Figure 10 shows the estimated results of the Iida equation corrected by formula (11). It can be seen from the figure that the estimated value obtained by the revised Iida equation is different from the estimated value of FactSage, and the trend of viscosity change with Al2O3 content can be reproduced . This is considered possible because the trend of the Al2O3 specific coefficient as a function of alkalinity and content can be reproduced. Therefore, formula (11) can be used to accurately estimate the viscosity of mold flux in high Al steels with large changes in Al2O3 content.

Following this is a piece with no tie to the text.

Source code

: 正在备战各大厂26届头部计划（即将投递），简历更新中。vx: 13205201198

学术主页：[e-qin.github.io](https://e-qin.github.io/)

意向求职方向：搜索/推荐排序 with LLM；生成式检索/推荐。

Figure 10 Comparison of the viscosity estimated by the modified Iida equation and the measured viscosity
Conclusion
Aiming at the stable continuous casting production of high alloy steel, a method for predicting the composition and performance changes of mold powder in the process of continuous casting of high aluminum steel was evaluated, and the following results were obtained. (1) Three kinds of mold fluxes with different Al2O3 concentrations (1.3 ~ 6.0mass%) and different basicities were applied to 0.7mass%Al steel and ordinary Al-killed steel, respectively. During the continuous casting process, the reduction of [Al] in the steel to the oxides in the mold flux increases the Al2O3 concentration in the mold flux to about 30mass%. The composition change in the continuous casting process is reproduced by the composition change model EERZM (Equilibrium Effective Reaction Zone Model). (2) Investigate the relationship between the obtained model parameters (thickness of liquid slag layer, thickness of steel layer, etc.), continuous casting conditions and physical properties of mold slag. The accelerated increase of the Al2O3 content in the mold flux has a great influence. (3) The main crystals and crystallization temperature were estimated by using the thermodynamic software Fact-Sage. The estimated value of the main crystal species is in good agreement with the measured value, and the error between the estimated value of the crystallization temperature and the measured value is about 50 °C. It is also possible to estimate the influence of changes in the content of Al2O3 in mold flux on the main crystals and crystallization temperature. (4) Although FactSage cannot estimate the change of viscosity with the change of Al2O3 content in the liquid mold flux of the mold, the modified Iida equation considering the basic behavior of amphoteric oxides with the change of composition can successfully estimate the change of viscosity with the change of Al2O3 content. The equations were corrected using the measured data of the viscosity of mold liquid mold flux in the range of Al2O3 concentration from 1.6mass% to 34.5mass%.